この世界の人は、食事の味に無頓着だ。でも、やっぱり美味しいものにはちゃんと反応する。でも味覚は一朝一夕には育たないものなのに、これはとても不思議なことなのだ。
「何か、すごく大騒ぎになっているね!」
「そうだね!」
大声でないと会話が出来ないが、まぁ、食べるのに夢中になれるから、それはそれでいいんだけどさ。しかし、軟らかいパンが無いのが痛恨の極みだ。やはり、この固いパンは私にとっては、もはや食べ物ではなく鈍器なのだよ。
「よお、バルロブさん! 今日の料理はサイコー!」
「俺、こんな上手いメシ、初めてだよ〜」
「なーなー、この変わった味ってショウユとか言うヤツだよな、俺、遠征で中央に行った時に食べたんだ。でも、その時の料理なんてメじゃないぜ」
「そーそー、ありゃぁ、しょっぱかったよな」
波のような絶賛の声が押し寄せ来ると思ったら、バルロブさんがこちらに近づいてくる途中だった。私とディック町長とで、今回の料理はバルロブさんが作ったことにするという取り決めをしていた。貴族にかなり解りづらい喧嘩を売るようなことをする覚悟なのだが、そのせいで私たちに火の粉が降り掛ることになると申し訳ないと言う。まぁ、私のスタンスとしては、「美味しいものが食べられる」だけでいいのだから、異論などはない。
バルロブさんは、こちらに来る途中で足を止め、ちらりと私を見ると、兵士達に向かって声をあげた。厨房では想像のできない声量だった。
「皆様、お褒め預かり大変恐縮なのですが、今日の料理と同じレベルのものを作ることは、今の私には能わぬことなのです」
バルブロさんの言葉に、あれほど騒がしかった食堂が、徐々に波が引くように静まって行く。
「この献立は、私の師匠とも言うべき方が、私に授けてくださったものなのです。残念ながら、今の私では到底このような献立を考えることができません」
兵士たちは困惑したように押し黙るが、その中で、1人の大きな男性が立ち上がった。短い髪は乱れもなく、鋭い眼は怖いというよりも冷ややかに感じるが、その人物からは冷淡さなどは感じられず、ただその他の兵士には感じられない威厳のようなものを感じた。
「バルロブ殿、今日、このような食事を与えてくださり、感謝いたします。しかし、貴殿の料理は今までも我々にとっても、贅沢な程のものであった。そのことについても、我々は大変感謝をしております。たとえ、今日の料理が一度だけのものであろうと、我々はそれについて不満に思うなどありません。いつも美味しいものを作ってくださり、感謝いたします」
周囲の兵士達も、立ち上がって姿勢を正し、左手の平を胸の中心に、指先を揃えて、真っすぐに斜め下に伸ばす者、そして、右手を右目の上に持って、私の世界でいう所の「敬礼」をしている者もいた。
「我々」と言う言葉を使うこの男性は、多分、この駐屯地の責任者なのだろう。おっしゃることは、最も当然のことだった。確かに、バルロブさんは元王宮の料理人なのだから、この世界ではかなり美味しいものを作る人だと思うのだ。
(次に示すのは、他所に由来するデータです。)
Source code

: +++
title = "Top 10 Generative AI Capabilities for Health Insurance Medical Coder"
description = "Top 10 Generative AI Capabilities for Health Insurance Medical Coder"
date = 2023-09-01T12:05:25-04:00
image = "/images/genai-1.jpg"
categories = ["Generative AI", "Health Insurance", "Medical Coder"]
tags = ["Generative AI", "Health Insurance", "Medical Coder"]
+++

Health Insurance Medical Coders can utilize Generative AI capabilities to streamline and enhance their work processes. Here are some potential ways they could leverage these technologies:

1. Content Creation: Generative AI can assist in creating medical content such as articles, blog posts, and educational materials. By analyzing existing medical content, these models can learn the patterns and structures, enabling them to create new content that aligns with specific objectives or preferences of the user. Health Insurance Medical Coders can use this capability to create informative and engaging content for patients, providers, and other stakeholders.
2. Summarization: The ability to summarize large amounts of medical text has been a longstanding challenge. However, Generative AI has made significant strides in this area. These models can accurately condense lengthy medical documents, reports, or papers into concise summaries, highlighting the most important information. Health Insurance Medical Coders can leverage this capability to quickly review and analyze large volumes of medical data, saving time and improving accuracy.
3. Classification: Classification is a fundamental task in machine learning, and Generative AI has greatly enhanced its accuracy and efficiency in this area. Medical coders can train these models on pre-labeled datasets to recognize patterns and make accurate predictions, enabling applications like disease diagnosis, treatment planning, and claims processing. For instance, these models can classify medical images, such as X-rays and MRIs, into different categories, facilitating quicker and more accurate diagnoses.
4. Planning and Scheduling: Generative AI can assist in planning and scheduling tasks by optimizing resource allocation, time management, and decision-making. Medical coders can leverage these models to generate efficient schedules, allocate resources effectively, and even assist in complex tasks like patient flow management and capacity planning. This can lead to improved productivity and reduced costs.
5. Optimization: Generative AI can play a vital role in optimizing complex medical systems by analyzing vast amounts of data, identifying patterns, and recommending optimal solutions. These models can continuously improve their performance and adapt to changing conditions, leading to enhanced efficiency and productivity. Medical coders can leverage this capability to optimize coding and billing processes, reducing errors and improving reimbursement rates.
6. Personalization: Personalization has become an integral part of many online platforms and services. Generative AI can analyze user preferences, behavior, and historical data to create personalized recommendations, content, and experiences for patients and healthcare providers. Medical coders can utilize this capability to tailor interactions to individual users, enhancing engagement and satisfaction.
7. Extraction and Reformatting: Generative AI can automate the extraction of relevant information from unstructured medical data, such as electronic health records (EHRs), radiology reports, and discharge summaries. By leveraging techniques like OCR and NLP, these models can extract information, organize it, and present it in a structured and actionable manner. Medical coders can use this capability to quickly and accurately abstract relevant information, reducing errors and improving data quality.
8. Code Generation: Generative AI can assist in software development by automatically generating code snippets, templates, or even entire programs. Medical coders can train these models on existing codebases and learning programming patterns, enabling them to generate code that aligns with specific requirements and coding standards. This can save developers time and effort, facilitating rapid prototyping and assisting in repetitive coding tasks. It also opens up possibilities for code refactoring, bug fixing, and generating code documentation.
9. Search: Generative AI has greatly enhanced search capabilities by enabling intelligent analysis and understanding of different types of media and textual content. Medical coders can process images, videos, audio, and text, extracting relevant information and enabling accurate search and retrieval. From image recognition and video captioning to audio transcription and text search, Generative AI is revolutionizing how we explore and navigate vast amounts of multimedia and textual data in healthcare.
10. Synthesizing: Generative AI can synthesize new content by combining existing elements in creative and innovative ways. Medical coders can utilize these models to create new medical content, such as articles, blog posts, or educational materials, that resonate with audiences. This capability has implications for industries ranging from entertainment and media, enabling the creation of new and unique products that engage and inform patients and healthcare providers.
だから、王侯貴族でもない一兵卒が、本来なら食べれるレベルの料理ではない。
が、その感謝の言葉を告げる必要がないかと言うと、そんなことはない。別段、料理人が料理を作るのが当たり前で、それでお金を受け取っているのだから作っても当たり前だ。そうなると、食べる兵士だって、町を見回ったり、訓練をするためにお金をもらっている。お互いがお金をもらっていることは、経済的な成果としては至極当然なのだ。
でも、どうなんだろうか? 「ごちそうさま、美味しかったよ」とか「いつも美味しいもの、ありがとう」と言われれば、作るほうは嬉しいものだ。嬉しいと「美味しいものを作る」という目的……というか意識が生まれる。この意識はとても重要だと思う。なぜなら、この瞬間に食事を作る人と食べる人に「美味しい料理」という共通の意識が生まれる。それって、人間関係の基礎だけど、美味しい料理を作る答えでもあると思う。
やっぱり、お金を貰って料理を作っている人に、「美味しかった」と言うのは、ちゃんと意味があるのだと思う。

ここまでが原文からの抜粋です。